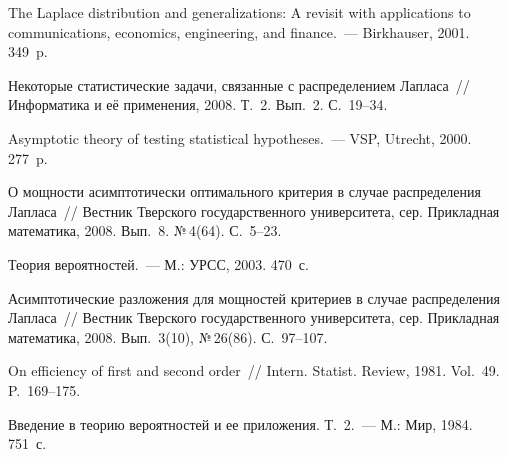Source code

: \begin{multicols}{2}
{{\begin{thebibliography}{99}
The Laplace distribution and generalizations: 
A revisit with applications to communications, economics, engineering, 
and finance.~--- Birkhauser, 2001.  349~p.

Некоторые статистические  задачи, связанные с распределением Лапласа~//
Информатика и её применения, 2008. Т.~2.  Вып.~2. С.~19--34.

Asymptotic theory of testing statistical hypotheses.~--- 
VSP, Utrecht, 2000. 277~p.

О мощ\-ности асимптотически оптимального критерия в случае 
распределения Лапласа~// Вестник Тверского государственного университета, 
сер. Прикладная математика, 2008. Вып.~8. №\,4(64). С.~5--23.

Теория вероятностей.~--- М.: УРСС, 2003.  470~с.

Асимптотические 
разложения для мощностей критериев в случае распределения Лапласа~//
Вестник Тверского государственного университета, сер. 
Прикладная математика, 2008. Вып.~3(10), №\,26(86). С.~97--107.

On efficiency of first and second order~// 
Intern. Statist. Review, 1981. Vol.~49. P.~169--175.


\label{end\stat}

Введение в теорию вероятностей и ее приложения. Т.~2.~---  М.: Мир, 1984. 751~с.

 \end{thebibliography}
}
}
\end{multicols}


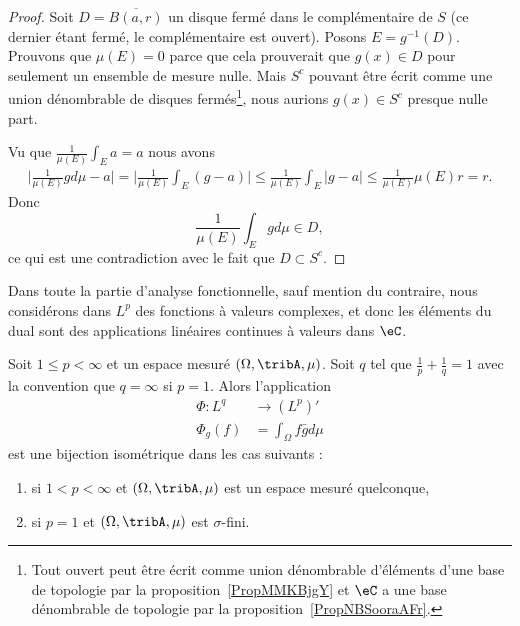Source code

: \begin{proof}
    Soit \( D=\overline{ B(a,r) }\) un disque fermé dans le complémentaire de \( S\) (ce dernier étant fermé, le complémentaire est ouvert). Posons \( E=g^{-1}(D)\). Prouvons que \( \mu(E)=0\) parce que cela prouverait que \( g(x)\in D\) pour seulement un ensemble de mesure nulle. Mais \( S^c\) pouvant être écrit comme une union dénombrable de disques fermés\footnote{Tout ouvert peut être écrit comme union dénombrable d'éléments d'une base de topologie par la proposition~\ref{PropMMKBjgY} et $\eC$ a une base dénombrable de topologie par la proposition~\ref{PropNBSooraAFr}.}, nous aurions \( g(x)\in S^c\) presque nulle part.

    Vu que \( \frac{1}{ \mu(E) }\int_Ea=a\) nous avons
    \begin{subequations}
        \begin{align}
            \big| \frac{1}{ \mu(E) }gd\mu-a \big|=\big| \frac{1}{ \mu(E) }\int_E(g-a) \big|\leq  \frac{1}{ \mu(E) }\int_E| g-a |\leq\frac{1}{ \mu(E) }\mu(E)r=r.
        \end{align}
    \end{subequations}
    Donc
    \begin{equation}
        \frac{1}{ \mu(E) }\int_Egd\mu\in D,
    \end{equation}
    ce qui est une contradiction avec le fait que \( D\subset S^c\).
\end{proof}

Dans toute la partie d'analyse fonctionnelle, sauf mention du contraire, nous considérons dans \( L^p\) des fonctions à valeurs complexes, et donc les éléments du dual sont des applications linéaires continues à valeurs dans \( \eC\).

\begin{theorem}  \label{ThoLPQPooPWBXuv}
    Soit \( 1\leq p<\infty\) et un espace mesuré \( (\Omega,\tribA,\mu)\). Soit \( q\) tel que \( \frac{1}{ p }+\frac{1}{ q }=1\) avec la convention que \( q=\infty\) si \( p=1\). Alors l'application
    \begin{equation}
        \begin{aligned}
            \Phi\colon L^q&\to (L^p)' \\
            \Phi_g(f)&=\int_{\Omega}f\bar gd\mu
        \end{aligned}
    \end{equation}
    est une bijection isométrique dans les cas suivants :
    \begin{enumerate}
        \item       \label{ITEMooSQQBooWSFBmX}
            si \( 1<p<\infty\) et \( (\Omega,\tribA,\mu)\) est un espace mesuré quelconque,
        \item       \label{ITEMooCQGJooOWzjoV}
            si \( p=1\) et \( (\Omega,\tribA, \mu)\) est \( \sigma\)-fini.
    \end{enumerate}
\end{theorem}

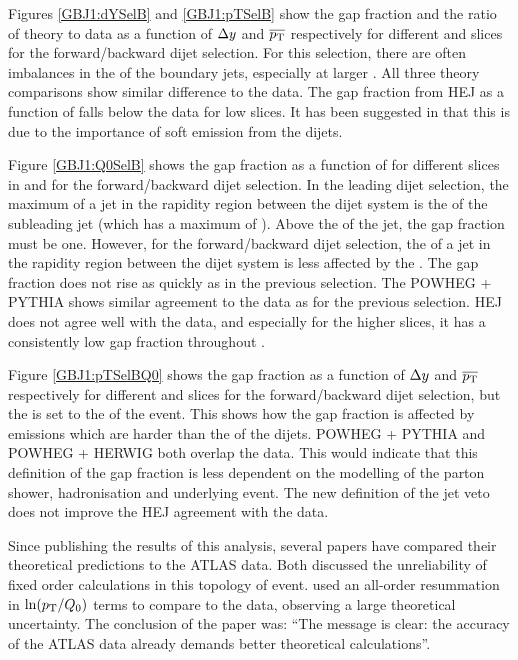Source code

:  
Figures \ref{GBJ1:dYSelB} and \ref{GBJ1:pTSelB} show the gap fraction and the ratio of theory to data as a function of $\mbox{$\Delta y$}{}$ and $\mbox{$\overline{p_{\rm T}}$}{}$ respectively for different \ptb{} and \dy{} slices for the forward/backward dijet selection.
For this selection, there are often imbalances in the \pt{} of the boundary jets, especially at larger \ptb{}.
All three theory comparisons show similar difference to the data. 
The gap fraction from HEJ as a function of \dy{} falls below the data for low \ptb{} slices. 
It has been suggested in \cite{ref:Anderson1} that this is due to the importance of soft emission from the dijets.

Figure \ref{GBJ1:Q0SelB} shows the gap fraction as a function of \qz{} for different slices in \dy{} and \ptb{} for the forward/backward dijet selection.
In the leading \pt{} dijet selection, the maximum \pt{} of a jet in the rapidity region between the dijet system is the \pt{} of the subleading jet (which has a maximum \pt{} of \ptb{}).
Above the \ptb{} of the jet, the gap fraction must be one.
However, for the forward/backward dijet selection, the \pt{} of a jet in the rapidity region between the dijet system is less affected by the \ptb{}.
The gap fraction does not rise as quickly as in the previous selection.
The POWHEG + PYTHIA  shows similar agreement to the data as for the previous selection.
HEJ does not agree well with the data, and especially for the higher \dy{} slices, it has a consistently low gap fraction throughout \qz{}. 

Figure \ref{GBJ1:pTSelBQ0} shows the gap fraction as a function of $\mbox{$\Delta y$}{}$ and $\mbox{$\overline{p_{\rm T}}$}{}$ respectively for different \ptb{} and \dy{} slices for the forward/backward dijet selection, but the \qz{} is set to the \ptb{} of the event. 
This shows how the gap fraction is affected by emissions which are harder than the \ptb{} of the  dijets. 
POWHEG + PYTHIA and POWHEG + HERWIG both overlap the data.
This would indicate that this definition of the gap fraction is less dependent on the modelling of the parton shower, hadronisation and underlying event.
The new definition of the jet veto does not improve the HEJ agreement with the data.


Since publishing the results of this analysis, several papers \cite{ref:Anderson1,ref:JeffNew} have compared  their theoretical predictions to the ATLAS data. 
Both discussed the unreliability of fixed order calculations in this topology of event.
\cite{ref:JeffNew} used an all-order resummation in $\ln(\mbox{$p_{\rm T}$}{}/\mbox{$Q_0$}{})$ terms to compare to the data, observing a large theoretical uncertainty. 
The conclusion of the paper was: ``The message is clear: the accuracy of the ATLAS data already demands better theoretical calculations''.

◆ ◆ ◆

Instructions to follow
Nothing except a number is needed: how many lines of the entries contain the word "between"?

Response below
2